Up to and including the line that contains "where answer synthesis", repeat the entries below exactly from the first line on. Do not carry over any pictures.
--- START ---
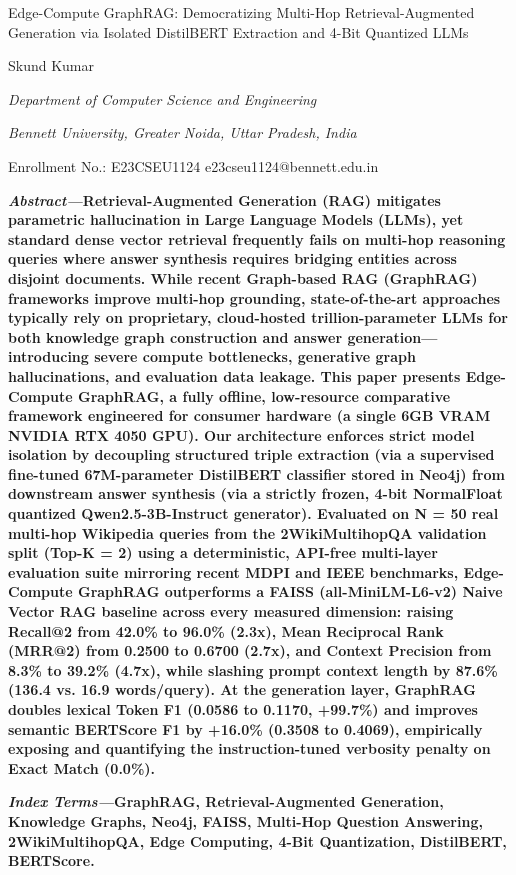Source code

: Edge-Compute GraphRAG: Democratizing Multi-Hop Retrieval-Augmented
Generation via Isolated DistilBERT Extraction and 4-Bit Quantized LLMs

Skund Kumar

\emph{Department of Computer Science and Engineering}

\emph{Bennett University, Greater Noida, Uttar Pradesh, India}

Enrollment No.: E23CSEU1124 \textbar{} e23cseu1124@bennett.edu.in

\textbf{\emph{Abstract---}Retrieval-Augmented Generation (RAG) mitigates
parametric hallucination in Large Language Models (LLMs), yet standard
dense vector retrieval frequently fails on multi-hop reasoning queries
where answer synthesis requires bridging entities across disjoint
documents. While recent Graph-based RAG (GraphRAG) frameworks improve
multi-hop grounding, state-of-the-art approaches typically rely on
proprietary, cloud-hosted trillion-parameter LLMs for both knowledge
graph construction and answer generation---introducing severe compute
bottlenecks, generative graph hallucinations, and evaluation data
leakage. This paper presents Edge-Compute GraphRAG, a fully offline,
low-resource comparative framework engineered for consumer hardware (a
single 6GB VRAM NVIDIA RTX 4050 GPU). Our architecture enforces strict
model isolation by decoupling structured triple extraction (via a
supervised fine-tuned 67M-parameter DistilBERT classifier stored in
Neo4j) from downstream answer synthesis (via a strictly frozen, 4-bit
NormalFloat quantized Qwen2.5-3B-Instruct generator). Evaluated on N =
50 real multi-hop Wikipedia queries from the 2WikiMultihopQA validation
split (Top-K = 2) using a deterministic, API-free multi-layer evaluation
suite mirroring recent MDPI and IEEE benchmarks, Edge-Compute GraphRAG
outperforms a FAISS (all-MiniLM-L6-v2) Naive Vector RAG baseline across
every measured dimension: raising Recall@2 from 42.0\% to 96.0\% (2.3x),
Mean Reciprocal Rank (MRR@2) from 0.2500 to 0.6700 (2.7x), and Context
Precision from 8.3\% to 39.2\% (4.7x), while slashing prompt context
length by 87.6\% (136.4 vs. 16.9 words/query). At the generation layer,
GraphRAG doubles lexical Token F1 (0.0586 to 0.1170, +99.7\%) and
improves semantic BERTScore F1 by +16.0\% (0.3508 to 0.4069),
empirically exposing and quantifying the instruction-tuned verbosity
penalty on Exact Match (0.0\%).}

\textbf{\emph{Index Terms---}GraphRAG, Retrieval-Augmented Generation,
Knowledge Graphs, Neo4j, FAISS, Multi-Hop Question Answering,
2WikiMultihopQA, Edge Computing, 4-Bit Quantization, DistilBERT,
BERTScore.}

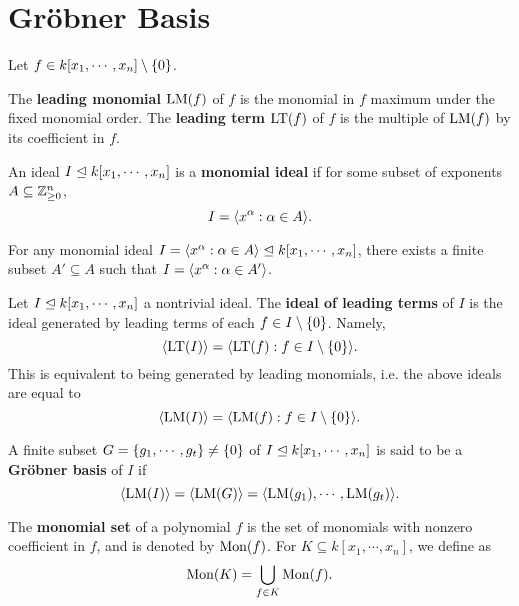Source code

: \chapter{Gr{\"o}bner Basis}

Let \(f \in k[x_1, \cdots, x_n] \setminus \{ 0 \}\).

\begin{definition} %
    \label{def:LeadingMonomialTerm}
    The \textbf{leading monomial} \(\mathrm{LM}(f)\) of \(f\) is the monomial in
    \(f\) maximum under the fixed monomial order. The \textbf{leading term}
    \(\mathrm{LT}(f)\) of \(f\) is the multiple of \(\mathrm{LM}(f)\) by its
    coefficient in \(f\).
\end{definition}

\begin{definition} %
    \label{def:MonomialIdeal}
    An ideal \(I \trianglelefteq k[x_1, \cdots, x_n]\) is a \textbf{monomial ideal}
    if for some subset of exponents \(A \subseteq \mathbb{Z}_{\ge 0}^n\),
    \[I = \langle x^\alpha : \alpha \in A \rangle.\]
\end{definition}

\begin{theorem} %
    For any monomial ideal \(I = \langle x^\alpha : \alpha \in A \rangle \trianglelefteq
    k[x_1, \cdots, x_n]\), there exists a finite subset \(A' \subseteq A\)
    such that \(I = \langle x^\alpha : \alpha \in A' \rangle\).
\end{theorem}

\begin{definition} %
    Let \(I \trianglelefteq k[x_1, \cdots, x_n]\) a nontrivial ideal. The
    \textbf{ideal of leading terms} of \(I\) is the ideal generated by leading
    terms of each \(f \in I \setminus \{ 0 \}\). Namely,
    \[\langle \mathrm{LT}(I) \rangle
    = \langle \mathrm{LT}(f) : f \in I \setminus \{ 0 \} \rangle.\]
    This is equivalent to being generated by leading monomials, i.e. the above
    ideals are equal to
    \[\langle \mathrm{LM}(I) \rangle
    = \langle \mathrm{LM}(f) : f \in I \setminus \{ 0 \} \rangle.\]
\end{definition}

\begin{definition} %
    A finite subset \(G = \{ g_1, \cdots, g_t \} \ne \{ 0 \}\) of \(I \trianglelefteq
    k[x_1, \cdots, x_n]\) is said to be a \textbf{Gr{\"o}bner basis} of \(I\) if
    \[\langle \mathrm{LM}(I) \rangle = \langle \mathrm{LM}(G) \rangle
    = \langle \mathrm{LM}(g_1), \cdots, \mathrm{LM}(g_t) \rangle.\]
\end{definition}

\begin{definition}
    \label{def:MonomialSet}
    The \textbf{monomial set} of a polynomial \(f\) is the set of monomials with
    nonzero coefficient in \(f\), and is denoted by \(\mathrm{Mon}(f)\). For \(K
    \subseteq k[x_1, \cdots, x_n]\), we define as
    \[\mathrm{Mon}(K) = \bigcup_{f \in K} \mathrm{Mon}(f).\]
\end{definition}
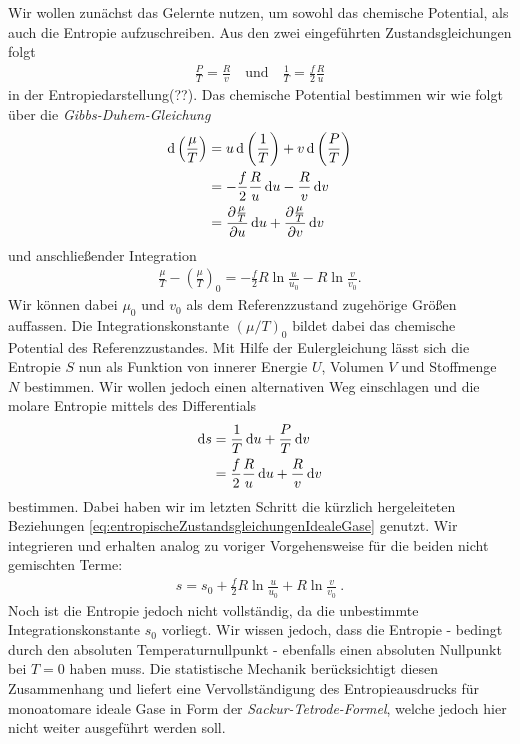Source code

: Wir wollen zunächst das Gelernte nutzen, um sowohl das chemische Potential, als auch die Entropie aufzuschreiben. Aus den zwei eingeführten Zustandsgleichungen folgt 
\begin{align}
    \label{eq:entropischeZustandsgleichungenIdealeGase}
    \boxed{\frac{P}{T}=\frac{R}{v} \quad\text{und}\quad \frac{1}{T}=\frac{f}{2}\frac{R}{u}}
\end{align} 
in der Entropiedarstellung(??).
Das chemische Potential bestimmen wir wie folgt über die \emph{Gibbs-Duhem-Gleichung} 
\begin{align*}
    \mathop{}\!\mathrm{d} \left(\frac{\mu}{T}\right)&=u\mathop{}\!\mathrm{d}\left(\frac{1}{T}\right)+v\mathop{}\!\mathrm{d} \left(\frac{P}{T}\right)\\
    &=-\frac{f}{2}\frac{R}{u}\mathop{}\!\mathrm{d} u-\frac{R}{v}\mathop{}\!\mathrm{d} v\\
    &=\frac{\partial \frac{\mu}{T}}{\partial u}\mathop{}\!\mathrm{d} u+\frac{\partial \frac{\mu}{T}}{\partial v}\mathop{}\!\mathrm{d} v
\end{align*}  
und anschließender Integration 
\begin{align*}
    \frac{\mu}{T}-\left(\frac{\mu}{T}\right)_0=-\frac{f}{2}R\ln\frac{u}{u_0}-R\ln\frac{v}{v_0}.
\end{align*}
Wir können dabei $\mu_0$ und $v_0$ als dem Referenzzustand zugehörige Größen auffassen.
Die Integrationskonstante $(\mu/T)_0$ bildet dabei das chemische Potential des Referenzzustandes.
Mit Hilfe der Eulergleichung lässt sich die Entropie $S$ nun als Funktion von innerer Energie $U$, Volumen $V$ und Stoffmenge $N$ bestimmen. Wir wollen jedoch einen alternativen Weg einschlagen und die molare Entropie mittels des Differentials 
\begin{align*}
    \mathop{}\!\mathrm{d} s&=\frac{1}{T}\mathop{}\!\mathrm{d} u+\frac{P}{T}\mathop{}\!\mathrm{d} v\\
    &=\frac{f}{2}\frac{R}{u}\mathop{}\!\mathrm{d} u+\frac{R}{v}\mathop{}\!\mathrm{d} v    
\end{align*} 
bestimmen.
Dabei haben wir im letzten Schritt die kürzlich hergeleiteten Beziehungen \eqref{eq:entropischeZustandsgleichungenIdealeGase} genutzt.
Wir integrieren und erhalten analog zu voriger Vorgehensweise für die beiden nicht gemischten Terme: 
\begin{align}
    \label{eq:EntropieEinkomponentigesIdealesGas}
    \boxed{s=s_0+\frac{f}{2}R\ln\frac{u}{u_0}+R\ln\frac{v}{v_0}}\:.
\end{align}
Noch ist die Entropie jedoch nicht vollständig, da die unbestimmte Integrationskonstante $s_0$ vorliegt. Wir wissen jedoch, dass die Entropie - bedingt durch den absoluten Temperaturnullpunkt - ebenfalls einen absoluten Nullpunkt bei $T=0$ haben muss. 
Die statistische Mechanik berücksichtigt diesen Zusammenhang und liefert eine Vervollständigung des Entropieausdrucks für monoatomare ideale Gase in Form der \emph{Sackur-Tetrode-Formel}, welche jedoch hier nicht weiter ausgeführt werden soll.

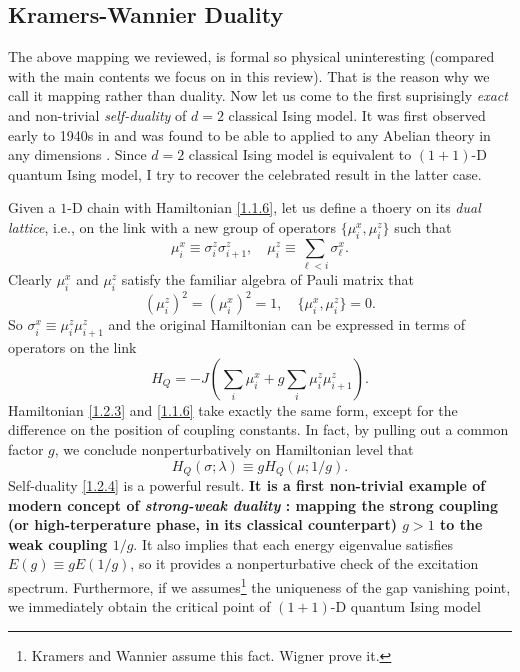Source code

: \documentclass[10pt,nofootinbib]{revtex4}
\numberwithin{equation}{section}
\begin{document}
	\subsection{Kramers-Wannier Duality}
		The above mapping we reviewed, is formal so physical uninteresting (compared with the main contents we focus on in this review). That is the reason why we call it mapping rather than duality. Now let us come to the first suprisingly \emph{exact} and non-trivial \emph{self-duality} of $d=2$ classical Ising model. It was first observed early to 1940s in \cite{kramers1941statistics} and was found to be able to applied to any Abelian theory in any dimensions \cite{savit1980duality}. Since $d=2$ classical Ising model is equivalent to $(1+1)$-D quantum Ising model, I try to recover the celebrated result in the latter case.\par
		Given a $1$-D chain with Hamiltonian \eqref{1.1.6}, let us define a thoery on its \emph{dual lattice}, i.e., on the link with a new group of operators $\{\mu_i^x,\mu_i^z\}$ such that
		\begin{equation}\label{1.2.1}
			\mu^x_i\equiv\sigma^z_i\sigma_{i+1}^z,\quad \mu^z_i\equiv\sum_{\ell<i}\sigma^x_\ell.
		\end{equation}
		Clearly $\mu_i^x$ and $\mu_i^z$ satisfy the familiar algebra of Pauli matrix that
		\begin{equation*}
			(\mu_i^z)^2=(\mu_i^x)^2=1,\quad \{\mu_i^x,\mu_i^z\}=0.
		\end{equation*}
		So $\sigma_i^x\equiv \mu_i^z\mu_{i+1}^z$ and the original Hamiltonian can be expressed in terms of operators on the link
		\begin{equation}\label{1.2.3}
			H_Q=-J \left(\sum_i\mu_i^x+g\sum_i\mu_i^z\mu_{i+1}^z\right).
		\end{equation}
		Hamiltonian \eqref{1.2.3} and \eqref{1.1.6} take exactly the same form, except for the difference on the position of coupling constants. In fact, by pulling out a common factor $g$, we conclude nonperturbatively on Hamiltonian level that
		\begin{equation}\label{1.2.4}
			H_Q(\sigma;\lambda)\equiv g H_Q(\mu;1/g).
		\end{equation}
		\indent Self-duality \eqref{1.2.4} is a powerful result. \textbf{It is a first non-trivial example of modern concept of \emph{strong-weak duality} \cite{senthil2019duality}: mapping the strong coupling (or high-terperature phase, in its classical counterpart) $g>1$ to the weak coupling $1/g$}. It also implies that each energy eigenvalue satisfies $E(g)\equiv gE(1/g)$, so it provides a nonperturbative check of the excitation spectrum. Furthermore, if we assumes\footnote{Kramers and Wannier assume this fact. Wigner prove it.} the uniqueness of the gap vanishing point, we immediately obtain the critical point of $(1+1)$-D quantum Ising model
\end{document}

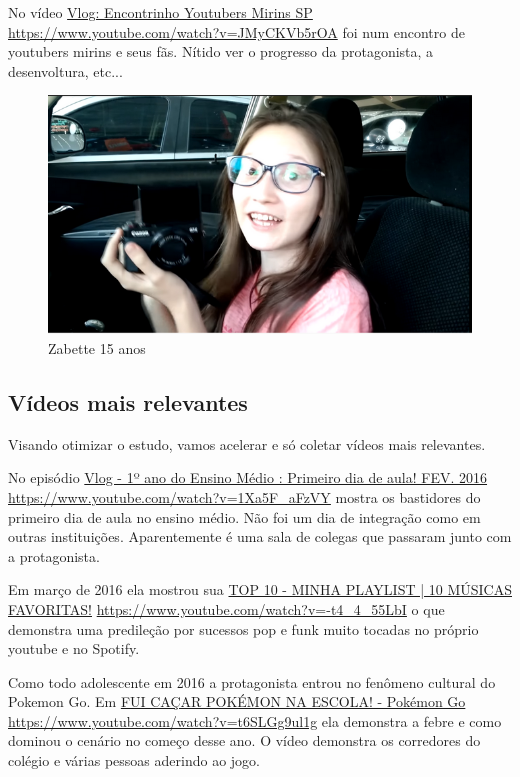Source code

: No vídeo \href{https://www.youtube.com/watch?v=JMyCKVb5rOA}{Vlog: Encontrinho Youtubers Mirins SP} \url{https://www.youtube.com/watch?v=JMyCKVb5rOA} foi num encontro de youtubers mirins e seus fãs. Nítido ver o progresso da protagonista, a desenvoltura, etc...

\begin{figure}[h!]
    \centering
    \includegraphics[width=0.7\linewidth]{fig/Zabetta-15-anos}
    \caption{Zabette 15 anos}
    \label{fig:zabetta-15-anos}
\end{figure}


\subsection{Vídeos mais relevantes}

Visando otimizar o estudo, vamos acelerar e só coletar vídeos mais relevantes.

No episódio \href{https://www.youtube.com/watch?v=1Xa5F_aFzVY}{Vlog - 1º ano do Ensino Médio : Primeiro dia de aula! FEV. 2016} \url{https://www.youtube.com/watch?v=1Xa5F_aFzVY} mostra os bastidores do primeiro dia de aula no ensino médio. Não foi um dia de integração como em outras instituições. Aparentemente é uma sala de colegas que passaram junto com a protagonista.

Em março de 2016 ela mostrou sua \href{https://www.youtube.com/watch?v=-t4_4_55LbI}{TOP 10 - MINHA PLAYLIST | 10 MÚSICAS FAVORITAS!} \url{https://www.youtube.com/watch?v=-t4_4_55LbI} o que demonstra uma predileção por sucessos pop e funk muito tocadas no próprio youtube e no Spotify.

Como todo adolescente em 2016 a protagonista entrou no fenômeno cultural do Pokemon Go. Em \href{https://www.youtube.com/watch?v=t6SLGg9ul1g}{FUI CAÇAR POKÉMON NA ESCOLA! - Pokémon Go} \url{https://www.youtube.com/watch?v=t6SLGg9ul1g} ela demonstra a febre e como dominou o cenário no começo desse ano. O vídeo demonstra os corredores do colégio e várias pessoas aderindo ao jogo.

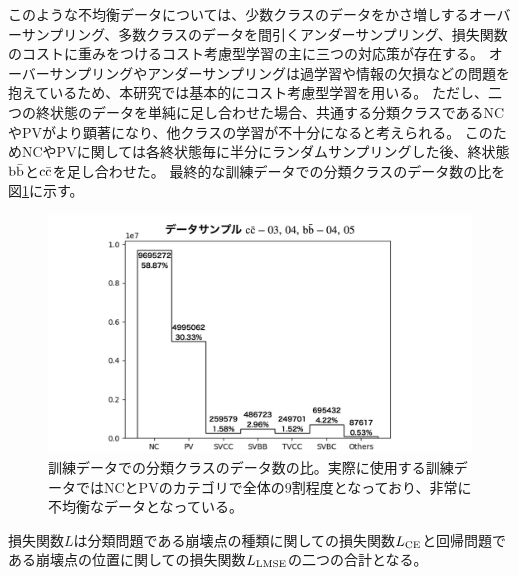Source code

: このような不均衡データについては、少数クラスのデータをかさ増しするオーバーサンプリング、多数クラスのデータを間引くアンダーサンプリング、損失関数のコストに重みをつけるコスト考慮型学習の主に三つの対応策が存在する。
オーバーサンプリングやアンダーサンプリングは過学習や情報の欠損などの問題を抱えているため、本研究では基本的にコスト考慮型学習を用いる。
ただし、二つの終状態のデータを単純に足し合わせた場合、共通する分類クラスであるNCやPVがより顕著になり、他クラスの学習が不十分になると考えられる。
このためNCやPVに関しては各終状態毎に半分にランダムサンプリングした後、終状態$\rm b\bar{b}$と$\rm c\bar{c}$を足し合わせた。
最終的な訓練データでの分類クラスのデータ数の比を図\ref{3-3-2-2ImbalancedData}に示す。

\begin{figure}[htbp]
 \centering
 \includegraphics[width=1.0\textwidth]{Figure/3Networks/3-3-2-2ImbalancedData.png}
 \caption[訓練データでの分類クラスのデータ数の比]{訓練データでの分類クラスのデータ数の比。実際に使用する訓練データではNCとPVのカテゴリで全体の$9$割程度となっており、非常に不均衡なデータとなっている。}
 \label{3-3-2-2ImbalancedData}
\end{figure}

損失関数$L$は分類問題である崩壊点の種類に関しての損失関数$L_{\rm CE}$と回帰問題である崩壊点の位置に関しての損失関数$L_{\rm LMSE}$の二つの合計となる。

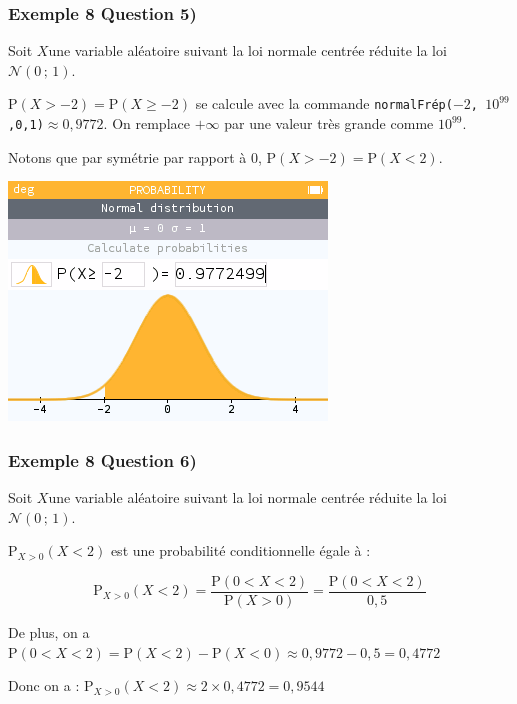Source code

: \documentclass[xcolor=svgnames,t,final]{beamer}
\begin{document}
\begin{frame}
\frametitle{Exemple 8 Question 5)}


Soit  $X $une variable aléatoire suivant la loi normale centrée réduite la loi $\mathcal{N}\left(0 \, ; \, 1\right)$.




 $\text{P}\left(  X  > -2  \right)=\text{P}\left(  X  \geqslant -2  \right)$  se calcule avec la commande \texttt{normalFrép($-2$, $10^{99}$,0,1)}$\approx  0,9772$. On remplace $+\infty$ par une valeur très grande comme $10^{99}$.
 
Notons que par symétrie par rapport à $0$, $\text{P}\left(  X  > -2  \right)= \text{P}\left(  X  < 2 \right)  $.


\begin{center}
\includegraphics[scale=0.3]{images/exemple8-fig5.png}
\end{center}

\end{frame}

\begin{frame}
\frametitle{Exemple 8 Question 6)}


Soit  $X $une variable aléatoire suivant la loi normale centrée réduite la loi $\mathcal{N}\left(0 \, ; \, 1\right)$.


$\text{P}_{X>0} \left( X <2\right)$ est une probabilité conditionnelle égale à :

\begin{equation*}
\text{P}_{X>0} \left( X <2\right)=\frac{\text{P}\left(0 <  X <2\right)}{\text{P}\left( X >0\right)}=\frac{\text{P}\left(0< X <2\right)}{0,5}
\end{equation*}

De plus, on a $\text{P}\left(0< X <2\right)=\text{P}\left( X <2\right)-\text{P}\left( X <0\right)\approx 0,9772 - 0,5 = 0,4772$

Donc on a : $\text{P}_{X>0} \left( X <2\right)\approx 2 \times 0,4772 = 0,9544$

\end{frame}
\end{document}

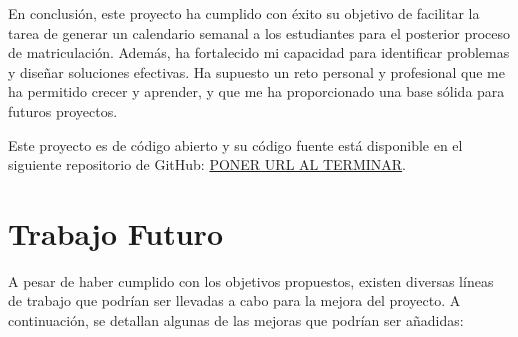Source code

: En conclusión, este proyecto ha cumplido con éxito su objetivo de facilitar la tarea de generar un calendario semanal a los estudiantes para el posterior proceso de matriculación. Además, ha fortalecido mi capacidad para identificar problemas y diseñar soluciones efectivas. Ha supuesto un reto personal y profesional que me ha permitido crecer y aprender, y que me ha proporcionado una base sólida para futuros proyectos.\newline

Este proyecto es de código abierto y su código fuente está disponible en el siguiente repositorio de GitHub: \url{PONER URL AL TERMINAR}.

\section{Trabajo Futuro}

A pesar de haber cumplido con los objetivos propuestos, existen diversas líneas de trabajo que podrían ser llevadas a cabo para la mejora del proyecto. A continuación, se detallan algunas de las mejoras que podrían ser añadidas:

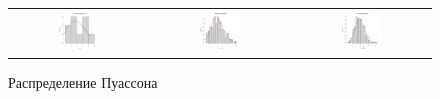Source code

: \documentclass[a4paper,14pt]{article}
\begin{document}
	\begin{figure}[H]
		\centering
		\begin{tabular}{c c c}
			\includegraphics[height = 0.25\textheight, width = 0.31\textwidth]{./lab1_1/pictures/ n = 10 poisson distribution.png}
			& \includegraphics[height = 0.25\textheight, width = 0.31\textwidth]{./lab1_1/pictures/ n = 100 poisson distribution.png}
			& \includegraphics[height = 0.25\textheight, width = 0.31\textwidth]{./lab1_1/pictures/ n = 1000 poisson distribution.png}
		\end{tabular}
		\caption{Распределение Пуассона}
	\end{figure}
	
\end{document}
--- END ---
**WRITTEN SOLUTION**
Source code

: Edge-Compute GraphRAG: Democratizing Multi-Hop Retrieval-Augmented
Generation via Isolated DistilBERT Extraction and 4-Bit Quantized LLMs

Skund Kumar

\emph{Department of Computer Science and Engineering}

\emph{Bennett University, Greater Noida, Uttar Pradesh, India}

Enrollment No.: E23CSEU1124 \textbar{} e23cseu1124@bennett.edu.in

\textbf{\emph{Abstract---}Retrieval-Augmented Generation (RAG) mitigates
parametric hallucination in Large Language Models (LLMs), yet standard
dense vector retrieval frequently fails on multi-hop reasoning queries
where answer synthesis requires bridging entities across disjoint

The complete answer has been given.